Here are some question that some of you have been asking with their respective answers, we will keep this wiki growing with more details as we get more questions from you all.
The GPU tessellation that we do is only supported by cards that are DirectX 11.0 compatible or higher. Since the user’s card is DirectX 10 it unfortunately does not support our tessellation shaders.
QVision5 does however still have improvements in the area of spline surfaces that are stroked on the CPU. Our overall stroking algorithm for these surfaces has improved and has also been multi-threaded so the software(CPU) implementation is still faster than it was with QVision3.
Just about anything currently produced, it is DX11 compliant, should be an improvement in performance over an old DX10 graphic card. Even a generation or 2 old $50 consumer graphics has specs superior to those of a professional 6-9 years old, DX10 graphic card. Matching this with a CPU of the same generation means that any of one or two generation old system would deliver an improvement in performance.
We are indeed looking into putting more primitive stroking on the GPU wherever it makes sense and are also making improvements to the edged display modes as well. We are also looking at other ways to further improve hardware acceleration performances but it is too early to say anything definite.
Currently MicroStation does not benefit from DX12 and there is currently no speed benefit from running on Windows 10 versus Windows 7. When we do release a DX12 implementation though it will almost certainly run faster than our DX11 implementation (can't give a date yet) and it will only run on Windows 10 since Windows 7 does not support DX12. There are also other intangible benefits from running on Windows 10 as we would think that this is where graphics card manufacturers are putting the majority of their efforts for their drivers.

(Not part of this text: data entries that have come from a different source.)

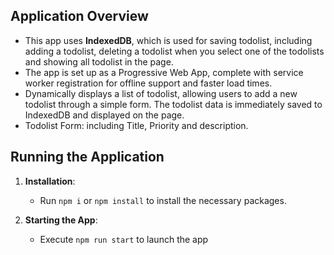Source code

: ## Application Overview

- This app uses **IndexedDB**, which is used for saving todolist, including adding a todolist, deleting a todolist when you select one of the todolists and showing all todolist in the page.
- The app is set up as a Progressive Web App, complete with service worker registration for offline support and faster load times.
- Dynamically displays a list of todolist, allowing users to add a new todolist through a simple form. The todolist data is immediately saved to IndexedDB and displayed on the page.
- Todolist Form: including Title, Priority and description.



## Running the Application

1. **Installation**:

   - Run `npm i` or `npm install` to install the necessary packages.

2. **Starting the App**:
   - Execute `npm run start` to launch the app

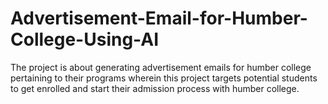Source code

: # Advertisement-Email-for-Humber-College-Using-AI
The project is about generating advertisement emails for humber college pertaining to their programs wherein this project targets potential students to get enrolled and start their admission process with humber college.
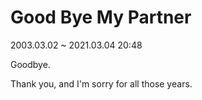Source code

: # Good Bye My Partner

2003.03.02 ~ 2021.03.04 20:48

Goodbye.

Thank you, and I'm sorry for all those years.
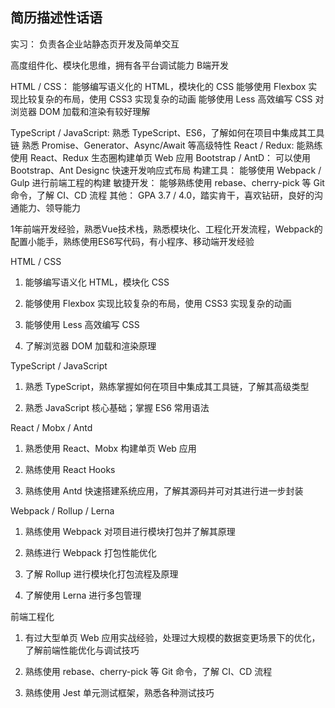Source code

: <!--
 * @Author: your name
 * @Date: 2021-10-16 18:09:36
 * @LastEditTime: 2021-10-23 13:06:07
 * @LastEditors: Please set LastEditors
 * @Description: In User Settings Edit
 * @FilePath: /grammyli/plan/README.md
-->
## 简历描述性话语
实习：
负责各企业站静态页开发及简单交互


高度组件化、模块化思维，拥有各平台调试能力
B端开发

HTML / CSS：
能够编写语义化的 HTML，模块化的 CSS
能够使用 Flexbox 实现比较复杂的布局，使用 CSS3 实现复杂的动画
能够使用 Less 高效编写 CSS
对浏览器 DOM 加载和渲染有较好理解

 TypeScript / JavaScript:
熟悉 TypeScript、ES6，了解如何在项目中集成其工具链
熟悉 Promise、Generator、Async/Await 等高级特性
 React / Redux: 能熟练使用 React、Redux 生态圈构建单页 Web 应用
 Bootstrap / AntD： 可以使用 Bootstrap、Ant Designc 快速开发响应式布局
 构建工具： 能够使用 Webpack / Gulp 进行前端工程的构建
 敏捷开发： 能够熟练使用 rebase、cherry-pick 等 Git 命令，了解 CI、CD 流程
 其他： GPA 3.7 / 4.0，踏实肯干，喜欢钻研，良好的沟通能力、领导能力


1年前端开发经验，熟悉Vue技术栈，熟悉模块化、工程化开发流程，Webpack的配置小能手，熟练使用ES6写代码，有小程序、移动端开发经验


HTML / CSS
1. 能够编写语义化 HTML，模块化 CSS

2. 能够使用 Flexbox 实现比较复杂的布局，使用 CSS3 实现复杂的动画

3. 能够使用 Less 高效编写 CSS

4. 了解浏览器 DOM 加载和渲染原理

TypeScript / JavaScript
1. 熟悉 TypeScript，熟练掌握如何在项目中集成其工具链，了解其高级类型

2. 熟悉 JavaScript 核心基础；掌握 ES6 常用语法

React / Mobx / Antd
1. 熟悉使用 React、Mobx 构建单页 Web 应用

2. 熟练使用 React Hooks

3. 熟练使用 Antd 快速搭建系统应用，了解其源码并可对其进行进一步封装

Webpack / Rollup / Lerna
1. 熟练使用 Webpack 对项目进行模块打包并了解其原理

2. 熟练进行 Webpack 打包性能优化

3. 了解 Rollup 进行模块化打包流程及原理

4. 了解使用 Lerna 进行多包管理

前端工程化
1. 有过大型单页 Web 应用实战经验，处理过大规模的数据变更场景下的优化，了解前端性能优化与调试技巧

2. 熟练使用 rebase、cherry-pick 等 Git 命令，了解 CI、CD 流程

3. 熟练使用 Jest 单元测试框架，熟悉各种测试技巧

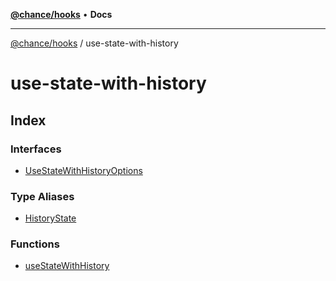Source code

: [**@chance/hooks**](../README.md) • **Docs**

***

[@chance/hooks](../modules.md) / use-state-with-history

# use-state-with-history

## Index

### Interfaces

- [UseStateWithHistoryOptions](interfaces/UseStateWithHistoryOptions.md)

### Type Aliases

- [HistoryState](type-aliases/HistoryState.md)

### Functions

- [useStateWithHistory](functions/useStateWithHistory.md)
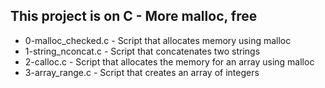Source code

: ## This project is on C - More malloc, free
+ 0-malloc_checked.c - Script that allocates memory using malloc
+ 1-string_nconcat.c - Script that concatenates two strings
+ 2-calloc.c - Script that allocates the memory for an array using malloc
+ 3-array_range.c - Script that creates an array of integers

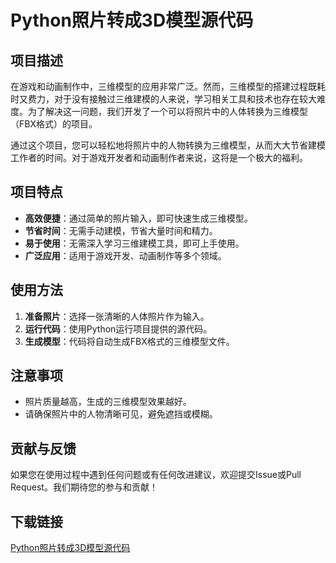 # Python照片转成3D模型源代码

## 项目描述

在游戏和动画制作中，三维模型的应用非常广泛。然而，三维模型的搭建过程既耗时又费力，对于没有接触过三维建模的人来说，学习相关工具和技术也存在较大难度。为了解决这一问题，我们开发了一个可以将照片中的人体转换为三维模型（FBX格式）的项目。

通过这个项目，您可以轻松地将照片中的人物转换为三维模型，从而大大节省建模工作者的时间。对于游戏开发者和动画制作者来说，这将是一个极大的福利。

## 项目特点

- **高效便捷**：通过简单的照片输入，即可快速生成三维模型。
- **节省时间**：无需手动建模，节省大量时间和精力。
- **易于使用**：无需深入学习三维建模工具，即可上手使用。
- **广泛应用**：适用于游戏开发、动画制作等多个领域。

## 使用方法

1. **准备照片**：选择一张清晰的人体照片作为输入。
2. **运行代码**：使用Python运行项目提供的源代码。
3. **生成模型**：代码将自动生成FBX格式的三维模型文件。

## 注意事项

- 照片质量越高，生成的三维模型效果越好。
- 请确保照片中的人物清晰可见，避免遮挡或模糊。

## 贡献与反馈

如果您在使用过程中遇到任何问题或有任何改进建议，欢迎提交Issue或Pull Request。我们期待您的参与和贡献！

## 下载链接

[Python照片转成3D模型源代码](https://pan.quark.cn/s/f163175176e6)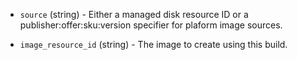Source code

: <!-- Code generated from the comments of the Config struct in builder/azure/chroot/builder.go; DO NOT EDIT MANUALLY -->

-   `source` (string) - Either a managed disk resource ID or a publisher:offer:sku:version specifier for plaform image sources.
    
-   `image_resource_id` (string) - The image to create using this build.
    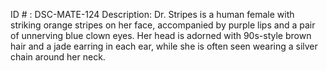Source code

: ID # : DSC-MATE-124
Description: Dr. Stripes is a human female with striking orange stripes on her face, accompanied by purple lips and a pair of unnerving blue clown eyes. Her head is adorned with 90s-style brown hair and a jade earring in each ear, while she is often seen wearing a silver chain around her neck.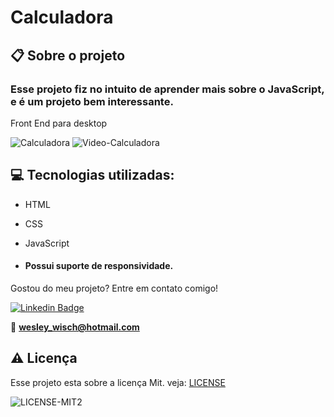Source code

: # Calculadora

  ## 📋 Sobre o projeto

### Esse projeto fiz no intuito de aprender mais sobre o JavaScript, e é um projeto bem interessante.

  
Front End para desktop

![Calculadora](https://user-images.githubusercontent.com/79159487/114743508-bf5a2a80-9d1a-11eb-84c5-f6c1ea5a8c37.png)
![Video-Calculadora](https://user-images.githubusercontent.com/79159487/114743518-c2551b00-9d1a-11eb-9192-7f703b11ace1.gif)


 ## 💻 Tecnologias utilizadas:

- HTML
- CSS
- JavaScript
  

-  ####  Possui suporte de responsividade.

  Gostou do meu projeto? Entre em contato comigo!

[![Linkedin Badge](https://img.shields.io/badge/-LinkedIn-blue?style=flat-square&logo=Linkedin&logoColor=white&link=https://www.linkedin.com/in/wesley-wisch/)](https://www.linkedin.com/in/wesley-wisch/)

📧 **[wesley_wisch@hotmail.com](mailto:wesley_wisch@hotmail.com)**

##  ⚠️  Licença
Esse projeto esta sobre a licença Mit. veja: [LICENSE](https://github.com/wesleywisch/Repositorio-HTML-CSS-JavaScript/blob/main/LICENSE)

![LICENSE-MIT2](https://user-images.githubusercontent.com/79159487/114733599-7c478980-9d11-11eb-98da-262603bc1c13.png)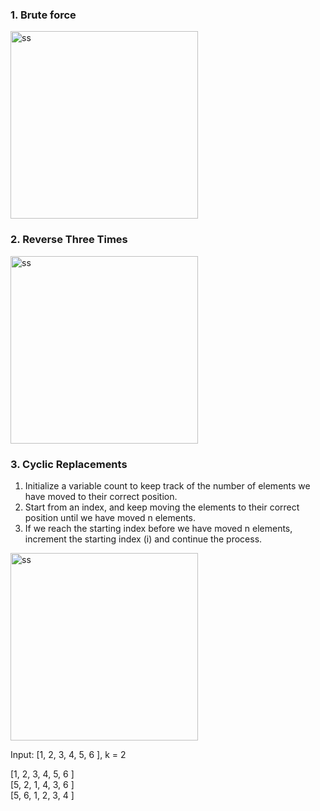 ### 1. Brute force
<img src="https://i.gyazo.com/9e0b3bfcbd1c2f8683bf6517bd8f7a2c.jpg" title="ss" width="300"/>


### 2. Reverse Three Times
<img src="https://i.gyazo.com/e1a47c24e77458a1632cc403bf3c73c5.jpg" title="ss" width="300"/>

### 3. Cyclic Replacements
1. Initialize a variable count to keep track of the number of elements we have moved to their correct position.  
2. Start from an index, and keep moving the elements to their correct position until we have moved n elements.
3. If we reach the starting index before we have moved n elements, increment the starting index (i) and continue the process.
<img src="https://i.gyazo.com/ee8a5e381fe0b79ea763baad80c052ae.jpg" title="ss" width="300"/>  

Input:
[1, 2, 3, 4, 5, 6 ], k = 2

[1, 2, 3, 4, 5, 6 ]  
[5, 2, 1, 4, 3, 6 ]  
[5, 6, 1, 2, 3, 4 ]
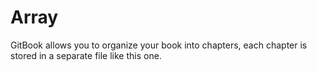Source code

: # Array

GitBook allows you to organize your book into chapters, each chapter is stored in a separate file like this one.
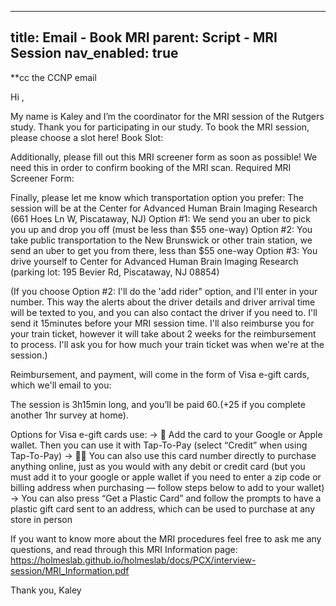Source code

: 
---
title: Email - Book MRI
parent: Script - MRI Session
nav_enabled: true 
---

**cc the CCNP email

Hi <insert name>,

My name is Kaley and I’m the coordinator for the MRI session of the Rutgers study. Thank you for participating in our study. To book the MRI session, please choose a slot here! 
Book Slot:  <insert notion calendar scheduling link>    
        

Additionally, please fill out this MRI screener form as soon as possible! We need this in order to confirm booking of the MRI scan.
Required MRI Screener Form: <insert CAHBIR MRI screener form>

Finally, please let me know which transportation option you prefer: 
The session will be at the Center for Advanced Human Brain Imaging Research (661 Hoes Ln W, Piscataway, NJ)
Option #1: We send you an uber to pick you up and drop you off (must be less than $55 one-way)
Option #2: You take public transportation to the New Brunswick or other train station, we send an uber to get you from there, less than $55 one-way
Option #3: You drive yourself to Center for Advanced Human Brain Imaging Research (parking lot: 195 Bevier Rd, Piscataway, NJ 08854)

(If you choose Option #2:  I'll do the 'add rider" option, and I'll enter in your number. This way the alerts about the driver details and driver arrival time will be texted to you, and you can also contact the driver if you need to. I'll send it 15minutes before your MRI session time. I'll also reimburse you for your train ticket, however it will take about 2 weeks for the reimbursement to process. I'll ask you for how much your train ticket was when we're at the session.)

Reimbursement, and payment, will come in the form of Visa e-gift cards, which we'll email to you:

The session is 3h15min long, and you’ll be paid $60. (+$25 if you complete another 1hr survey at home). 

Options for Visa e-gift cards use:
-> 📲 Add the card to your Google or Apple wallet. Then you can use it with Tap-To-Pay (select “Credit” when using Tap-To-Pay)
-> 🧑‍💻 You can also use this card number directly to purchase anything online, just as you would with any debit or credit card (but you must add it to your google or apple wallet if you need to enter a zip code or billing address when purchasing — follow steps below to add to your wallet)
-> You can also press “Get a Plastic Card” and follow the prompts to have a plastic gift card sent to an address, which can be used to purchase at any store in person

If you want to know more about the MRI procedures feel free to ask me any questions, and read through this MRI Information page: https://holmeslab.github.io/holmeslab/docs/PCX/interview-session/MRI_Information.pdf 

Thank you, 
Kaley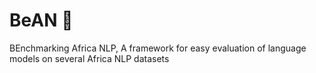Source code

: # BeAN 🫘
BEnchmarking Africa NLP, A framework for easy evaluation of language models on several Africa NLP datasets
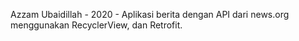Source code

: Azzam Ubaidillah - 2020 - Aplikasi berita dengan API dari news.org menggunakan RecyclerView, dan Retrofit.
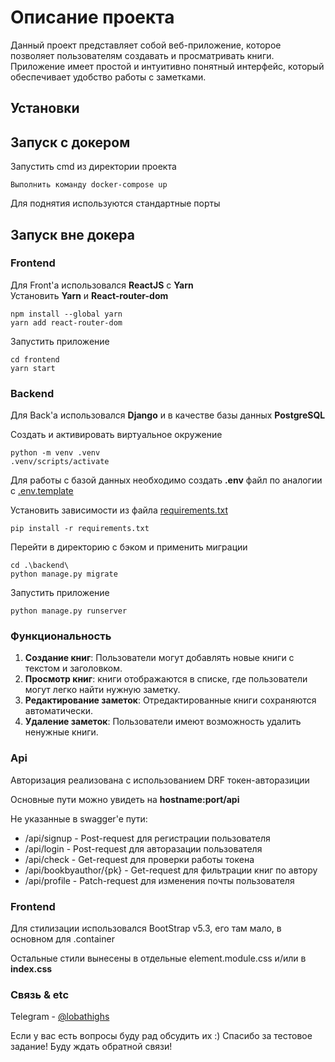 # Описание проекта

Данный проект представляет собой веб-приложение, которое позволяет пользователям создавать и просматривать книги. Приложение имеет простой и интуитивно понятный интерфейс, который обеспечивает удобство работы с заметками.


## Установки

## Запуск с докером

Запустить cmd из директории проекта 

    Выполнить команду docker-compose up 

Для поднятия используются стандартные порты

## Запуск вне докера

### Frontend
Для Front'а использовался __ReactJS__ с __Yarn__ <br>
Установить __Yarn__ и __React-router-dom__

    npm install --global yarn
    yarn add react-router-dom

Запустить приложение 
    
    cd frontend
    yarn start

### Backend

Для Back'a использовался __Django__ и в качестве базы данных __PostgreSQL__

Создать и активировать виртуальное окружение

    python -m venv .venv
    .venv/scripts/activate

Для работы с базой данных необходимо создать __.env__ файл по аналогии с [.env.template](./backend/.env.template)

Установить зависимости из файла [requirements.txt](/backend/requirements.txt)

    pip install -r requirements.txt

Перейти в директорию с бэком и применить миграции

    cd .\backend\
    python manage.py migrate

Запустить приложение 

    python manage.py runserver


### Функциональность

1. **Создание книг**: Пользователи могут добавлять новые книги с текстом и заголовком.
2. **Просмотр книг**: книги отображаются в списке, где пользователи могут легко найти нужную заметку.
3. **Редактирование заметок**: Отредактированные книги сохраняются автоматически.
4. **Удаление заметок**: Пользователи имеют возможность удалить ненужные книги.


### Api 

Авторизация реализована с использованием DRF токен-авторазиции 

Основные пути можно увидеть на __hostname:port/api__

Не указанные в swagger'e пути:

- /api/signup - Post-request для регистрации пользователя
- /api/login - Post-request для авторазации пользователя
- /api/check - Get-request для проверки работы токена 
- /api/bookbyauthor/{pk} - Get-request для фильтрации книг по автору
- /api/profile - Patch-request для изменения почты пользователя

### Frontend 

Для стилизации использовался BootStrap v5.3, его там мало, в основном для .container

Остальные стили вынесены в отдельные element.module.css и/или в __index.css__


### Связь & etc

Telegram - [@lobathighs](https://t.me/lobathighs)

Если у вас есть вопросы буду рад обсудить их :) 
Спасибо за тестовое задание! 
Буду ждать обратной связи! 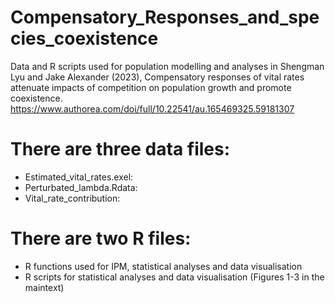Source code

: # Compensatory_Responses_and_species_coexistence
Data and R scripts used for population modelling and analyses in Shengman Lyu and Jake Alexander (2023), Compensatory responses of vital rates attenuate impacts of competition on population growth and promote coexistence.
https://www.authorea.com/doi/full/10.22541/au.165469325.59181307

# There are three data files: 
 - Estimated_vital_rates.exel:
 - Perturbated_lambda.Rdata:
 - Vital_rate_contribution: 

# There are two R files:
- R functions used for IPM, statistical analyses and data visualisation
- R scripts for statistical analyses and data visualisation (Figures 1-3 in the maintext)
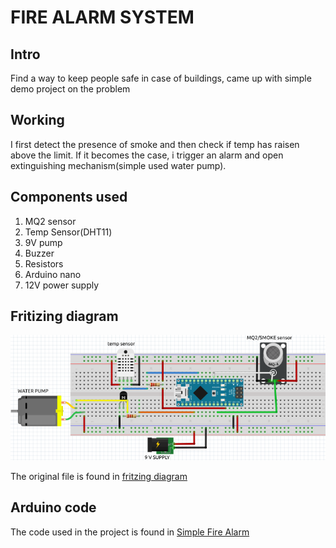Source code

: # FIRE ALARM SYSTEM

## Intro

Find a way to keep people safe in case of buildings, came up with simple demo project on the problem

## Working

I first detect the presence of smoke and then check if temp has raisen above the limit. If it becomes the case, i trigger an alarm and open extinguishing mechanism(simple used water pump).

## Components used

1. MQ2 sensor
2. Temp Sensor(DHT11)
3. 9V pump
4. Buzzer
5. Resistors
6. Arduino nano
7. 12V power supply

## Fritizing diagram

![simple fire alarm sys diagram](./fritzing-diagram.png)

The original file is found in [fritzing diagram](./fritzing%20diagram.fzz)

## Arduino code

The code used in the project is found in [Simple Fire Alarm](./fire_alarm/fire_alarm.ino)
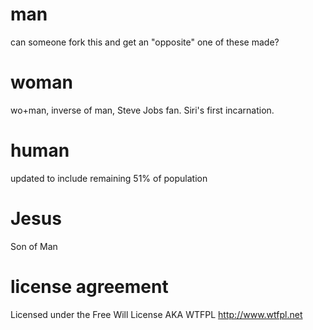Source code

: man
===
can someone fork this and get an "opposite" one of these made?

woman
===
wo+man, inverse of man, Steve Jobs fan. Siri's first incarnation.

human
===
updated to include remaining 51% of population

Jesus
===
Son of Man

license agreement
===
Licensed under the Free Will License AKA WTFPL
http://www.wtfpl.net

As for Vega, we are assuming that the user is talking about AMD’s upcoming Vega GPU. It’s too early to tell whether anything it touts will be of specific benefit to us or not. Thinking about an upgrade, if the intention is to keep the new system for several years, we would consider a DX12 capable configuration.
As far as the load goes, it all depends on the balance of the GPU to the CPU and what types of geometry are being drawn. Most of our older implementations were designed to run on just about any type of hardware, so if you have a decent GPU running on a so-so CPU and you’re not doing any tessellation on the GPU, then yes, the usage of the GPU is going to be pretty minimal, and what there is of it is not going to be exposed much. Even without GPU tessellation though, if you’re drawing large meshes of data, then you’ll get a higher use out of the GPU. If you are drawing lots of little things, there’s more overhead per object, so a beefier GPU isn’t going to do a lot for you. When you start talking about newer hardware though, where we can do tessellation on the GPU, then the beefier the better. A model that is doing a lot of GPU tessellation can give you the opposite effect and cause your GPU to become the bottleneck, not the CPU. Ideally we want the CPU and GPU to be equally busy, but with so many hardware configurations possible it’s not possible to tune things for every situation.